Community Cookbooks, A Window Into a Bygone Era

A generation of Marathi cookbooks highlight unusual ingredients, old cooking techniques, and absurdly high expectations of women.

Illustration for cookbooks
Abhilash Baddha for The Juggernaut

Mithila Phadke

|

March 25, 2021

In 1974 Amravati, Maharashtra, 20-year-old Radha Khanolkar would use her copy of Ruchira — a popular cookbook of traditional recipes from the state — to make the lightest, crunchiest spirals of chakli and melt-in-your-mouth rava laddoos. In 2002 Mumbai, Soumitra Velkar began recreating long-forgotten recipes from his late grandmother’s 1948 edition of the now out-of-print cookbook Gruhini Mitra. He learned to make dishes such as blimbachi sheer — a curry made with sour bilimba berries — and kel-bombil, which paired local Bombay duck fish with ripe plantains. During the lockdown, I began cooking from mum’s copy of Annapurna: cheesy potato puffs, crispy sabudana vadas served with mint chutney, batatyachi bhaji, kakdichi koshimbir with lots of green chili, vermicelli kheer, and aamti — the best comfort food in the world. 

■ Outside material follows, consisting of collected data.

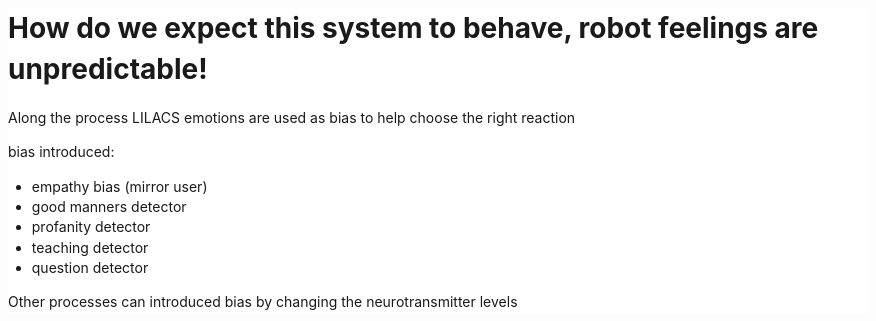         
# How do we expect this system to behave, robot feelings are unpredictable!

Along the process LILACS emotions are used as bias to help choose the right reaction

bias introduced:

- empathy bias (mirror user)
- good manners detector
- profanity detector
- teaching detector
- question detector

Other processes can introduced bias by changing the neurotransmitter levels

Though born in different generations, Annapurna, Gruhini Mitra, and Ruchira inhabit the same world. They were each the go-to cookbook of their time, written in Marathi for the Maharashtrian community. Mothers and grandmothers would often give them to new brides. “Community cookbooks” would be the blandest way to describe them. They were joined by the Tamil-language Samaithu Par; the English-language East Indian Cookery Book for Konkan Christians in Bombay; Rasa Chandrika for Saraswat food; the Gujarati Vividh Vani for Parsi kitchens; and Syrian Christian cookbook Recipes For All Occasions — reassuring yet no-nonsense teachers with no time for the romantic, nostalgia-tinged musings of modern-day cookbooks and food blogs. You learned from these cookbooks and passed on the wisdom — or better still, the cookbook itself — to the next generation. These cookbooks provided an intriguing window into a different era.

What she likes most about these books, said food writer Saee Koranne-Khandekar, is that they retain a strong community identity. Their recipes note hyper-specific regional variations in preparations from the same state, down to the masala mixes. They document the rich diversity in culinary traditions of a place, instead of flattening them down to one-size-fits-all recipes.